Lisa Marie originally named her mother to serve as co-trustee. A 2016 document purported to amend a trust created by Lisa, removed Priscilla as the co-trustee, Priscilla argues that the amendment is invalid. Presley states the amendment replaced her and Lisa Marie’s former business manager as co-trustees with her children Riley and Benjamin Keough (the latter of whom died in 2020).
Priscilla Presley pointed out several problems with the amendment. Priscilla averred that she was never notified that she had been replaced, her name was misspelled, her daughter’s signature was ‘inconsistent’ with her usual autograph, and the amendment was neither witnessed nor notarized. The case demonstrates several basic guidelines for estate planning you should know.
Follow the rules you created
The larger lesson is that Estate planning must be meticulous. The trust document required Lisa Marie to notify Priscilla if she was replaced as a co-trustee. Priscilla says that never happened. Lisa Marie should have properly documented the change, with a written notice and proof of mailing. If Lisa Marie had an attorney draft the amendment, then her lawyer failed to follow up.
This is where having an attentive and thorough attorney helps. Skilled attorneys spot mistakes and interpret legal language, giving proper effect to legal documents.
Update your documents
Another concern was the failure of Lisa Marie to update her trust after the death of her son, Benjamin Keough, in 2020. Major life events such as weddings, births, and deaths are prompts to review our estate planning documents. Properly drafted documents will have the depth and flexibility to address life’s vicissitudes.
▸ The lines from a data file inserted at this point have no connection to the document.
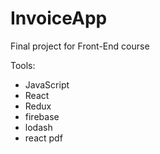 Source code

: # InvoiceApp
Final project for Front-End course

Tools:
- JavaScript
- React
- Redux
- firebase
- lodash
- react pdf
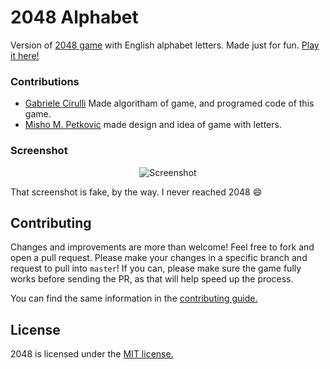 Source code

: # 2048 Alphabet

Version of [2048 game](https://github.com/gabrielecirulli/2048) with English alphabet letters.
Made just for fun. [Play it here!](http://2048alphabet.com/)

### Contributions

 - [Gabriele Cirulli](https://github.com/gabrielecirulli) Made algoritham of game, and programed code of this game.
 - [Misho M. Petkovic](https://twitter.com/mishomp) made design and idea of game with letters.

### Screenshot

<p align="center">
  <img src="http://2048alphabet.com/img/alphabet-screen.png" alt="Screenshot"/>
</p>

That screenshot is fake, by the way. I never reached 2048 :smile:

## Contributing
Changes and improvements are more than welcome! Feel free to fork and open a pull request. Please make your changes in a specific branch and request to pull into `master`! If you can, please make sure the game fully works before sending the PR, as that will help speed up the process.

You can find the same information in the [contributing guide.](https://github.com/gabrielecirulli/2048/blob/master/CONTRIBUTING.md)

## License
2048 is licensed under the [MIT license.](https://github.com/gabrielecirulli/2048/blob/master/LICENSE.txt)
Estate planners should include detailed descriptions to address what happens in the event of significant life events. When co-trustees are named, and one does not survive, the trust document should state whether two trustees are required and who is named to replace the deceased trustee.
Talk to the people you trust
The most difficult choice for many clients is deciding who will be the trustee of an estate. When that decision is made, the selected fiduciary – trustee or personal representative – should be notified that they will have a future role in an estate. Moreover, the selected trustee or personal representative may not want the role. Proper estate planning requires selecting appropriate and willing fiduciaries.
Review the documents for accuracy
Obviously, the documents should be correct. An incorrect spelling raises issues. Lisa Marie should have been able to spell her mother’s name. Pointing out the misspelling, Priscilla was calling into question Lisa Marie’s capacity and state of mind.
Get it notarized
Lisa Marie’s trust amendment was not notarized. However, notarization is not always required to create a valid trust or will or amendment of those documents under state law. However, it is common practice to notarize the settlor’s signature and the witnesses’ signatures of the trust agreement to express that the settlor. Also, notarization is required by law if real property is transferred into or out of the trust.
That common practice has the effect of law if banks and brokerage houses refuse to recognize the authenticity of a document without a notary’s seal. Corporate institutions don’t train their staff in the fine points of the law. Rather they default to requiring notarization.
Signatures also change over time. With age or illness, signatures evolve or devolve. With notarization, any changes in a signature are not a significant consideration in evaluating the validity of an estate planning document.
The simple rule is to notarize all estate planning documents, even if not required by law.